Single Element Array

When the array contains only one element, there are exactly two subsets:

[]
[element]

The empty subset contributes 0, and the single-element subset contributes the element itself. The formula still works correctly because:

OR × 2^(n-1)
= element × 1

Duplicate Numbers

Arrays containing repeated values can sometimes cause confusion in subset problems because multiple subsets may produce identical XOR totals.
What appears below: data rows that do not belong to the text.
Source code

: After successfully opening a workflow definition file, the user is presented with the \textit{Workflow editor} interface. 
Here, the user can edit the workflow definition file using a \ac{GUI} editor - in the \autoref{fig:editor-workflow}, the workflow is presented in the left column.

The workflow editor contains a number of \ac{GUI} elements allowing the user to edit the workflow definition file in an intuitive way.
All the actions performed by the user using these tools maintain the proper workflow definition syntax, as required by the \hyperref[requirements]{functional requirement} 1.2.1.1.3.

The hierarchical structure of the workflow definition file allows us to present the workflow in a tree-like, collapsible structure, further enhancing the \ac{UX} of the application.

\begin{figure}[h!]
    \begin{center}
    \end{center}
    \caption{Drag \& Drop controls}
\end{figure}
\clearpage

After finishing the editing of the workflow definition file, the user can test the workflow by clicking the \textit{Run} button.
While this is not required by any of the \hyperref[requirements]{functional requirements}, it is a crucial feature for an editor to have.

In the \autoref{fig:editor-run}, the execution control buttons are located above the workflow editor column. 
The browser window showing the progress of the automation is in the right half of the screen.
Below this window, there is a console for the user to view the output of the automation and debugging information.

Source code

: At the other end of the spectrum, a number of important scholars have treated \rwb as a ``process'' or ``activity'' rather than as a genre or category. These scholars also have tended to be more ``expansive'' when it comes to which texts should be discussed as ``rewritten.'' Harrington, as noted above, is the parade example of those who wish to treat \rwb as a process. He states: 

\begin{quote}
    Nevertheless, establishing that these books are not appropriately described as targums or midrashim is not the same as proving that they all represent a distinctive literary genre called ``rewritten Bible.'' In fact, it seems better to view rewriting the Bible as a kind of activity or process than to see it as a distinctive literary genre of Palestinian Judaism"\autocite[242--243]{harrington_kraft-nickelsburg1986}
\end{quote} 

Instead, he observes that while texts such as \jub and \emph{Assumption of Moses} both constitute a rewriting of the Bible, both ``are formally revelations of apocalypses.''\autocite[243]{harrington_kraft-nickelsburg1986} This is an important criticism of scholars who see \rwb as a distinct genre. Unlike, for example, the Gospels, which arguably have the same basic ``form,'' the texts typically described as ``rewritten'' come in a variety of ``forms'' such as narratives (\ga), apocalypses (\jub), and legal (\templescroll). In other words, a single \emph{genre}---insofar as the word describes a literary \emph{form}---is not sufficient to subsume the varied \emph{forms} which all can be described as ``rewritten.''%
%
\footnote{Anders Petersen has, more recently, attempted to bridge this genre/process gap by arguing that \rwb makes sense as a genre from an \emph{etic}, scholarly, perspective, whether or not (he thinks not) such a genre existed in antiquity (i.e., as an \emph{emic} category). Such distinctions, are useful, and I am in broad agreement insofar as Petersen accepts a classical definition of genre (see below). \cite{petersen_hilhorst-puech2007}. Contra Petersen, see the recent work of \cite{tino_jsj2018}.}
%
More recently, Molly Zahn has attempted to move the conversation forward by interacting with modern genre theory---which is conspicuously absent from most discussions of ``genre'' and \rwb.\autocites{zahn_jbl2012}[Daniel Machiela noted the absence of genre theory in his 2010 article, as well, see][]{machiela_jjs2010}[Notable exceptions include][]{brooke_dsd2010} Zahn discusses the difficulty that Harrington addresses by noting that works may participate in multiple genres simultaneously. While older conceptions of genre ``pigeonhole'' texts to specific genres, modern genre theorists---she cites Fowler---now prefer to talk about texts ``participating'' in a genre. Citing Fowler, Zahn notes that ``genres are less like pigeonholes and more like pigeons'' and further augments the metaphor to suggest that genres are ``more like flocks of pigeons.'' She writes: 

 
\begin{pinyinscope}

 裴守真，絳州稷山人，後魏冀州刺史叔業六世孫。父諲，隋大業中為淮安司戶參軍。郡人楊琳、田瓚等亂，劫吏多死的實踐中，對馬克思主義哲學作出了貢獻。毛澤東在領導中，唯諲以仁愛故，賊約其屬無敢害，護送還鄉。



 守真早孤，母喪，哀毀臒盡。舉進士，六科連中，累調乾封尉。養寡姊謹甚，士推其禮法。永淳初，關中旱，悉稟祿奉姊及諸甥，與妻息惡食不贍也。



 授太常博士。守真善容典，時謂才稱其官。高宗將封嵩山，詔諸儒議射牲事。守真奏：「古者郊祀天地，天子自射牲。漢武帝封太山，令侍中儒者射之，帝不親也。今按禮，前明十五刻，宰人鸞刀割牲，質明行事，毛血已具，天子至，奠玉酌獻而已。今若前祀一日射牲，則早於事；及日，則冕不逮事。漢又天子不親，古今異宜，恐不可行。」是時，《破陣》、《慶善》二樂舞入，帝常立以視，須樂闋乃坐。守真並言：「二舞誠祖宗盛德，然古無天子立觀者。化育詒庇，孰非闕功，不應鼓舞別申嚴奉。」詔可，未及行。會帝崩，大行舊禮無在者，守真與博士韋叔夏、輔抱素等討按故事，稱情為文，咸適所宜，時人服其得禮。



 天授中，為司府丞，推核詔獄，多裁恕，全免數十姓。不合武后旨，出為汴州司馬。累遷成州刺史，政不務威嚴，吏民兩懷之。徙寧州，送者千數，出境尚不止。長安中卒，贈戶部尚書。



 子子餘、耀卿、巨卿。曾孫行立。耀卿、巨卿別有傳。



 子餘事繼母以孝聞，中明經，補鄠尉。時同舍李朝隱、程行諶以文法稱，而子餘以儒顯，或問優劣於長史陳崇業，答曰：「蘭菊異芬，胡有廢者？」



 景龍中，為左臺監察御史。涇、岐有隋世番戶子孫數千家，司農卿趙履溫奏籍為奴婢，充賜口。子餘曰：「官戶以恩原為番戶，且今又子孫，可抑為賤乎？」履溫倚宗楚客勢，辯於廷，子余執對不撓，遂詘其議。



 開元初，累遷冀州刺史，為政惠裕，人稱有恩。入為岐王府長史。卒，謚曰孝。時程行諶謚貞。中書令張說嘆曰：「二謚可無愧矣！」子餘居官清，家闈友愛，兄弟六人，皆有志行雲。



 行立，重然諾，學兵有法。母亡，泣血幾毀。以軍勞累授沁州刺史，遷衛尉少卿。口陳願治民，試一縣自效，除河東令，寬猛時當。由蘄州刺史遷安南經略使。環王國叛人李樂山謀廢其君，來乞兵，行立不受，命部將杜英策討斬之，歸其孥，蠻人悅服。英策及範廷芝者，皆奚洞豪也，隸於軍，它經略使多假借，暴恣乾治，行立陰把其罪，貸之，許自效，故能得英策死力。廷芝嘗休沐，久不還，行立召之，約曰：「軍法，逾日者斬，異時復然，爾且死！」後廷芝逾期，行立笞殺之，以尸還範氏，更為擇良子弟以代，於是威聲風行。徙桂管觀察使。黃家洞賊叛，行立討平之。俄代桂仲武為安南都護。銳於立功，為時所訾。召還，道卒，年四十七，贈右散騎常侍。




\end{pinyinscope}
However, the problem explicitly states that subsets with the same elements are counted multiple times if they come from different positions. The OR-based solution naturally handles this because it depends only on bit presence, not uniqueness.

All Bits Already Overlap

Consider an input like:

[7,7,7]

Every number contains the same bits. A naive implementation might incorrectly assume repeated bits increase the OR result.

However, OR only records whether a bit exists at least once. The implementation correctly computes:

7 × 2^(3-1)
= 7 × 4
= 28

which matches the true subset XOR total sum.